Mining blogs for marketing intelligence is all the rage. But how to do it? Howard Kaushansky of Umbria Communications dropped by this week to tell us how his Boulder, Colo., company does it. Umbria has analysed the language and syntax of thousands of blogs, and with that has devised an expert system that they say can analyse not only the opinions in the blogs, but also chart them by age and gender. So, clients such as Electronic Arts or Sprint can learn how their product launches or marketing campaigns are being received, day by day, by, say, teenaged boys or baby-boomer women. If Umbria can provide customer case studies, we'll blog a few.

Legions of grad students provide provide Umbria its raw material--blogs organized by age and gender. For $20 per hour, they go through blogs and categorize them. Given this raw material, the computer figures out what sets each demographic group apart.

I took a quick tour of the blogs and picked out three examples. My idea is to approximate what the software does, however primitively:

This one is pretty clearly a teenaged girl. An extract:

My dad woke me up early this morning. Sux. Anyway I miss my Alex sooo much and now I can't talk to him during the day b/c he's outta minutes and I dropped my phone in the toilet.

I just had to include that bit about the phone. Cracked me up. Anyway, presumably the software associates the following words with this age group (perhaps among others): sooo, sux, outta, b/c.

Next is a tech-minded young man, maybe a teenager.

I have a chatroom discussion on the discrepencies between episode III and episode IV that I dont wanna be late for. TTYL, remember to POAHF. NRN but you can EMSG. If you think were gonna F2F, GMAB I'll be LSHTTARDML because IMNSHO you suck.

Luckily for the computer, it doesn't have to understand all those acronyms in order to recognize them. There's a motherload in this post.

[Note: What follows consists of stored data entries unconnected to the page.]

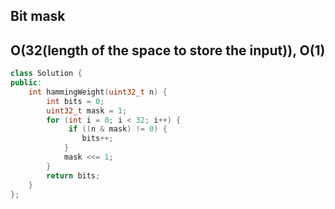 ## Bit mask
## O(32(length of the space to store the input)), O(1)
```c++
class Solution {
public:
    int hammingWeight(uint32_t n) {
        int bits = 0;
        uint32_t mask = 1;
        for (int i = 0; i < 32; i++) {
             if ((n & mask) != 0) {
                bits++;
            }
            mask <<= 1;
        }
        return bits;
    }
};
```
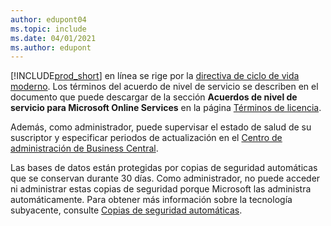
 ```yaml
---
author: edupont04
ms.topic: include
ms.date: 04/01/2021
ms.author: edupont
---
```

[!INCLUDE[prod_short](prod_short.md)] en línea se rige por la [directiva de ciclo de vida moderno](https://support.microsoft.com/help/30881/modern-lifecycle-policy). Los términos del acuerdo de nivel de servicio se describen en el documento que puede descargar de la sección **Acuerdos de nivel de servicio para Microsoft Online Services** en la página [Términos de licencia](https://www.microsoft.com/licensing/product-licensing/products).  

Además, como administrador, puede supervisar el estado de salud de su suscriptor y especificar periodos de actualización en el [Centro de administración de Business Central](/dynamics365/business-central/dev-itpro/administration/tenant-admin-center).  

Las bases de datos están protegidas por copias de seguridad automáticas que se conservan durante 30 días. Como administrador, no puede acceder ni administrar estas copias de seguridad porque Microsoft las administra automáticamente. Para obtener más información sobre la tecnología subyacente, consulte [Copias de seguridad automáticas](/azure/sql-database/sql-database-automated-backups).  
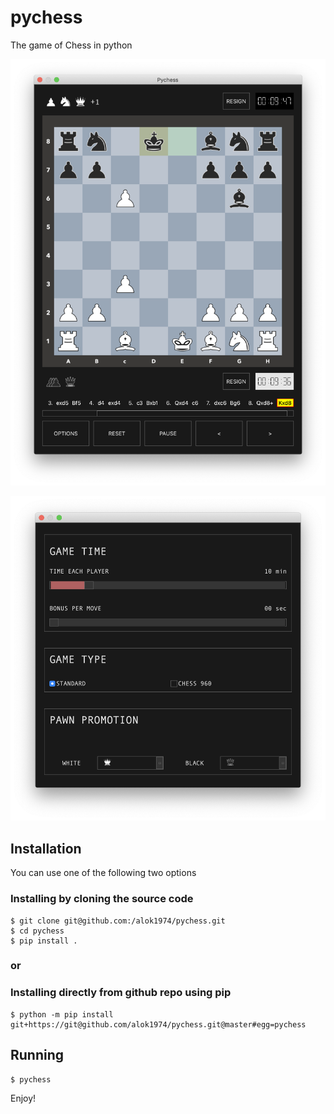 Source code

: # pychess

The game of Chess in python

![pychess.png](pychess.png)


![options.png](options.png)


## Installation
You can use one of the following two options

### Installing by cloning the source code
```
$ git clone git@github.com:/alok1974/pychess.git
$ cd pychess
$ pip install .
```

### or

### Installing directly from github repo using pip
```
$ python -m pip install git+https://git@github.com/alok1974/pychess.git@master#egg=pychess
```

## Running
```
$ pychess
```

Enjoy!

Here's a post from what I take to be a middle-aged woman:

The problem comes in thinking that somehow I can be on top of things, because there are always at least 20 things I am blowing off at any given moment. Better to start to enjoy the feeling of being at the center of uncertainty, permanently. If you grok the irony there.

I was a little surprised by the use of "grok," which I associate more with men. But that shows how much I know.

One more interesting point about this. What if that acronym-spouting second blogger is not a teenager at all, but a 45-year-old man who likes to write like a kid on blogs? No, the computer doesn't catch it. But it doesn't matter. Because from a marketer's point of view, if he's acting like a teenage, he might as well be one.
UPDATE: The woman I identified as middle-aged says she's younger. My apologies. Maybe Umbria's computer wouldn't have made that mistake. I also misspelled "discrepancy" on a version of this story that briefly escaped draft status yesterday.